The first question asks for \(P(X = 2)\) which is \[P(X = 2) = \binom{20}{2} p^2 \cdot (1-p)^{18} \approx .189.\]

The second question asks for \[P(X \leq 1) = \sum_{x = 0}^1 \binom{20}{x}p^x(1-p)^{20-x},\]
and using R, we see that \(P(X \leq 1)\) = `pbinom(1,20,.05)`

\(\approx\) 0.736.

The third question asks for \[P(X > 3) = 1 - P(X \leq 3),\]
which we can evaluate in R with
`1-pbinom(3,20,.05)`

\(\approx\) 0.016.

**Example 7.5 **Suppose \(X\) is \(\texttt{binom}(60,1/4)\). Then \(\mu = 60\cdot\frac{1}{4} = 15\) and \(\sigma^2 = 60\cdot \frac{1}{4} \cdot \frac{3}{4} = 11.25.\)
Tchebbysheff says at least 75% of the distribution is within 2 standard deviations of the mean, so in this case, at least 75% of the distribution is between \(15 - 2\cdot \sqrt{11.25}\) and \(15 + 2\cdot \sqrt{11.25},\) or between 8.3 and 21.7. The actual percentage is closer to 95%, and it can be found by summing all \(p(x)\) for \(x\) between 8.29 and 21.7. This sum is calculated in R by

`## [1] 0.9489842`

## 7.2 Geometric Distributions

Suppose we have a sequence of Bernoulli trials, independent, with probability of success \(p\) on each trial. Let \(X\) equal the number of trials up to and including the trial of the first success. Then \(X\) is called a **geometric distribution with parameter \(p\)**, denoted \(\texttt{geom}(p)\).

The probability function for \(X\) is given by \[p(x) = q^{x-1}\cdot p,\] for \(x = 1, 2, 3, \ldots,\) where, again, \(q = 1-p\).

Note that \[\sum_{x=0}^\infty p(x) = p + pq + pq^2 + \cdots\] is a geometric series with \(|q| < 1\) so it converges. Moreover, by the geometric series formula, \[\sum_{n=0}^\infty pq^n = \frac{p}{1-q}.\] Thus, all the \(p(x)\) sum to 1, and we have a valid probability function.

More generally, for any non-negative integer \(k,\) \[\begin{align*} P(X > k) &= p(X=k+1)+p(X=k+2)+p(X=k+3)+\cdots \\ &= pq^k + pq^{k+1}+pq^{k+2}+\cdots \\ &= pq^k(1 + q + q^2 + \cdots)\\ &= pq^k\cdot\frac{1}{1-q}\\ &= q^k. \end{align*}\]

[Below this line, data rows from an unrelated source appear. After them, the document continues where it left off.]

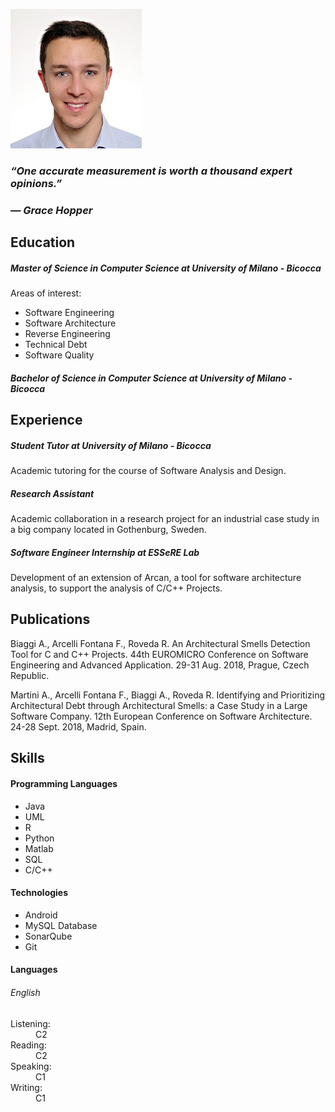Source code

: ![image](/assets/img/image.jpg)

### *“One accurate measurement is worth a thousand expert opinions.”*
### *— Grace Hopper*

## Education

##### Master of Science in Computer Science at University of Milano - Bicocca

Areas of interest: 
- Software Engineering
- Software Architecture
- Reverse Engineering
- Technical Debt
- Software Quality

##### Bachelor of Science in Computer Science at University of Milano - Bicocca

## Experience

##### Student Tutor at University of Milano - Bicocca
Academic tutoring for the course of Software Analysis and Design.

##### Research Assistant 
Academic collaboration in a research project for an industrial case
study in a big company located in Gothenburg, Sweden.

##### Software Engineer Internship at ESSeRE Lab
Development of an extension of Arcan, a tool for software architecture
analysis, to support the analysis of C/C++ Projects.

## Publications

Biaggi A., Arcelli Fontana F., Roveda R. 
An Architectural Smells Detection Tool for C and C++ Projects.
44th EUROMICRO Conference on Software Engineering and Advanced
Application. 29-31 Aug. 2018, Prague, Czech Republic.

Martini A., Arcelli Fontana F., Biaggi A., Roveda R.
Identifying and Prioritizing Architectural Debt through Architectural
Smells: a Case Study in a Large Software Company.
12th European Conference on Software Architecture. 24-28 Sept.
2018, Madrid, Spain.

## Skills

#### Programming Languages
- Java
- UML
- R
- Python
- Matlab
- SQL
- C/C++

#### Technologies
- Android
- MySQL Database
- SonarQube
- Git

#### Languages

###### English

<dl>
  <dt>Listening:</dt>
  <dd>C2</dd>
  
  <dt>Reading:</dt>
  <dd>C2</dd>
  
  <dt>Speaking:</dt>
  <dd>C1</dd>
  
  <dt>Writing:</dt>
  <dd>C1</dd>
</dl>



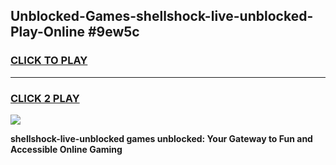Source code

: 
## Unblocked-Games-shellshock-live-unblocked-Play-Online #9ew5c
<h3>
<a href="https://news.freeplayer.one?title=shellshock-live-unblocked&ref=3">CLICK TO PLAY</a></h3>
<hr>

<h3>
<a href="https://news.freeplayer.one?title=shellshock-live-unblocked&ref=3">CLICK 2 PLAY</a>
  
</h3>

<a href="https://news.freeplayer.one?title=shellshock-live-unblocked&ref=3"><img src="https://clearcache.store/games.png"></a>


**shellshock-live-unblocked games unblocked: Your Gateway to Fun and Accessible Online Gaming**
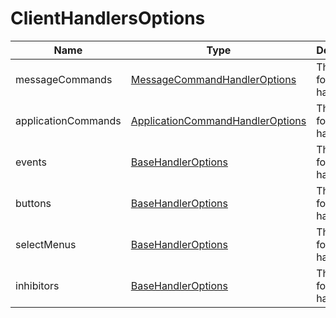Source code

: # ClientHandlersOptions

| Name                | Type                                                                      | Description                 |
| ------------------- | ------------------------------------------------------------------------- | --------------------------- |
| messageCommands     | [MessageCommandHandlerOptions](./MessageCommandHandlerOptions.md)         | The options for the handler |
| applicationCommands | [ApplicationCommandHandlerOptions](./ApplicationCommandHandlerOptions.md) | The options for the handler |
| events              | [BaseHandlerOptions](./BaseHandlerOptions.md)                             | The options for the handler |
| buttons             | [BaseHandlerOptions](./BaseHandlerOptions.md)                             | The options for the handler |
| selectMenus         | [BaseHandlerOptions](./BaseHandlerOptions.md)                             | The options for the handler |
| inhibitors          | [BaseHandlerOptions](./BaseHandlerOptions.md)                             | The options for the handler |
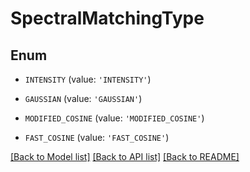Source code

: # SpectralMatchingType


## Enum

* `INTENSITY` (value: `'INTENSITY'`)

* `GAUSSIAN` (value: `'GAUSSIAN'`)

* `MODIFIED_COSINE` (value: `'MODIFIED_COSINE'`)

* `FAST_COSINE` (value: `'FAST_COSINE'`)

[[Back to Model list]](../README.md#documentation-for-models) [[Back to API list]](../README.md#documentation-for-api-endpoints) [[Back to README]](../README.md)


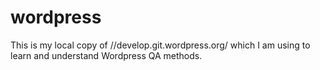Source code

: wordpress
=========
This is my local copy of //develop.git.wordpress.org/ which I am using to learn and understand Wordpress QA methods.
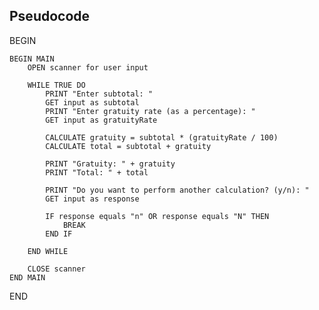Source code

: ## Pseudocode

BEGIN

    BEGIN MAIN
        OPEN scanner for user input

        WHILE TRUE DO
            PRINT "Enter subtotal: "
            GET input as subtotal
            PRINT "Enter gratuity rate (as a percentage): "
            GET input as gratuityRate
            
            CALCULATE gratuity = subtotal * (gratuityRate / 100)
            CALCULATE total = subtotal + gratuity

            PRINT "Gratuity: " + gratuity
            PRINT "Total: " + total

            PRINT "Do you want to perform another calculation? (y/n): "
            GET input as response

            IF response equals "n" OR response equals "N" THEN
                BREAK
            END IF

        END WHILE

        CLOSE scanner
    END MAIN

END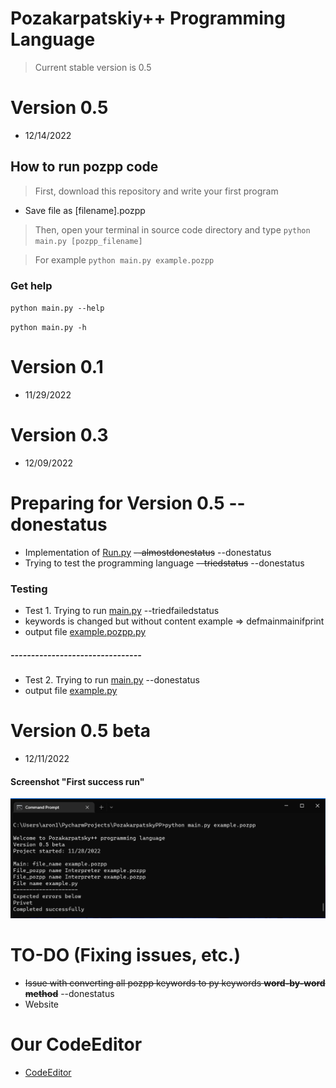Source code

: # Pozakarpatskiy++ Programming Language
> Current stable version is 0.5
# Version 0.5
* 12/14/2022

## How to run pozpp code
> First, download this repository and write your first program
* Save file as [filename].pozpp

> Then, open your terminal in source code directory and type 
`python main.py [pozpp_filename]`

> For example 
`python main.py example.pozpp`

### Get help
`python main.py --help`

`python main.py -h`


# Version 0.1

* 11/29/2022 

# Version 0.3

* 12/09/2022

# Preparing for Version 0.5 --donestatus

* Implementation of [Run.py](https://github.com/Sciencewolf/pozpp_beta/blob/master/Run.py) ~~--almostdonestatus~~ --donestatus
* Trying to test the programming language ~~--triedstatus~~ --donestatus

### Testing
* Test 1. Trying to run [main.py](https://github.com/Sciencewolf/pozpp_beta/blob/master/main.py) --triedfailedstatus
* keywords is changed but without content example => defmainmainifprint
* output file [example.pozpp.py](https://github.com/Sciencewolf/pozpp_beta/blob/master/example.pozpp.py)
##### --------------------------------

* Test 2. Trying to run [main.py](https://github.com/Sciencewolf/pozpp_beta/blob/master/main.py)  --donestatus
* output file [example.py](https://github.com/Sciencewolf/pozpp_beta/blob/master/example.py)

# Version 0.5 beta
* 12/11/2022
#### Screenshot "First success run"
![first success run](screenshot.png)



# TO-DO (Fixing issues, etc.)
* ~~Issue with converting all pozpp keywords to py keywords **word-by-word method**~~ --donestatus
* Website 

# Our CodeEditor
* [CodeEditor](https://sciencewolf.github.io/CodeEditor/)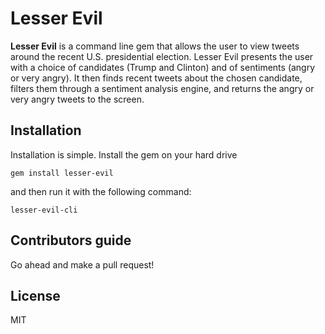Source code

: # Lesser Evil
**Lesser Evil** is a command line gem that allows the user to view tweets around the recent U.S. presidential election. Lesser Evil presents the user with a choice of candidates (Trump and Clinton) and of sentiments (angry or very angry). It then finds recent tweets about the chosen candidate, filters them through a sentiment analysis engine, and returns the angry or very angry tweets to the screen.

## Installation
Installation is simple. Install the gem on your hard drive

	gem install lesser-evil
and then run it with the following command:

	lesser-evil-cli

## Contributors guide
Go ahead and make a pull request!

## License
MIT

The geometric distribution can be useful when modeling the behavior of lines. For instance, suppose a line of cars waits to pay their parking fee as they exit the airport. It can be reasonable to assume that over a short interval of time (say 10 seconds), the probability that a car arrives is \(p,\) and the probability that a car does not arrive is \(q = 1-p.\) Then the time \(T\) until the next arrival has a geometric distribution, and by the remark above, the probability that no car arrives in the next \(k\) time units is \(P(T > k) = q^k\).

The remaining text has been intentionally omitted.